President Donald Trump has announced tariffs on Canadian imports, including a 25% duty on most Canadian goods, with a lower 10% rate applied to energy exports. Mexico and China face similar trade restrictions.
The action has raised fears of a potential North American trade conflict, with economic experts warning that the tariffs could drive inflation, slow economic growth and lead to job losses across multiple sectors. Canadian leaders, including government officials and industry representatives, have strongly condemned the tariffs.
The manufacturing industry accounts for roughly 9% of Canada’s GDP and constitutes 70% of its total trade with the US. Among the top 15 industries engaged in US trade, most are manufacturing-based, collectively employing 3.1% of Canada’s workforce.
The automotive, energy and primary metals industries are especially exposed, given their deep reliance on exports to the US. These tariffs are likely to increase production costs, weaken competitiveness and strain supply chains. In addition, the tariffs may incentivise companies to relocate operations from Canada to the US, further weakening Canada’s industrial base.

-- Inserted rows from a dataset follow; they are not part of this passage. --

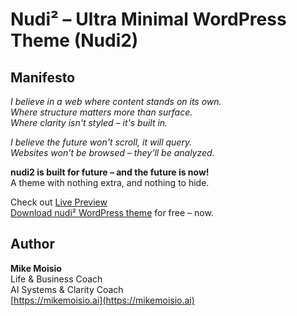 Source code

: # Nudi² – Ultra Minimal WordPress Theme (Nudi2)

## Manifesto
*I believe in a web where content stands on its own.*  
*Where structure matters more than surface.*  
*Where clarity isn't styled – it's built in.*  

*I believe the future won't scroll, it will query.*  
*Websites won't be browsed – they’ll be analyzed.*  

**nudi2 is built for future – and the future is now!**  
A theme with nothing extra, and nothing to hide.  

Check out [Live Preview](https://mikemoisio.ai/)  
[Download nudi² WordPress theme](https://github.com/tzri/nudi2/archive/refs/heads/main.zip) for free – now.  

## Author

**Mike Moisio**  
Life & Business Coach  
AI Systems & Clarity Coach  
[https://mikemoisio.ai](https://mikemoisio.ai)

A survey by KPMG found that 48% of 250 Canadian business leaders are considering shifting investments to the US in an attempt to lower operational costs and remain competitive.
Automotive sector under threat
Of particular concern is the automotive sector, where production is deeply integrated between Canada, the US and Mexico. Auto parts frequently cross the border many times before final assembly, so a single vehicle could incur multiple rounds of tariffs, driving up costs. These barriers threaten to disrupt cross-border supply chains, leading to logistical challenges, price hikes and shortages.
In the face of the new tariff regime, Canada must take decisive action to minimise economic risks, enhance supply chain resilience and expand trade partnerships, according to Dr Hilda Fankah-Arthur, president of the Ottawa-based Global Economic Diversification Council. The council will address these issues at its Global Economic Diversification Summit in Ottawa on May 21-23.
“While this presents a significant economic challenge, Canada has the capacity to respond effectively. The priority now is on strengthening resilience, fostering innovation and deepening global partnerships to ensure long-term economic stability,” said Dr Fankah-Arthur.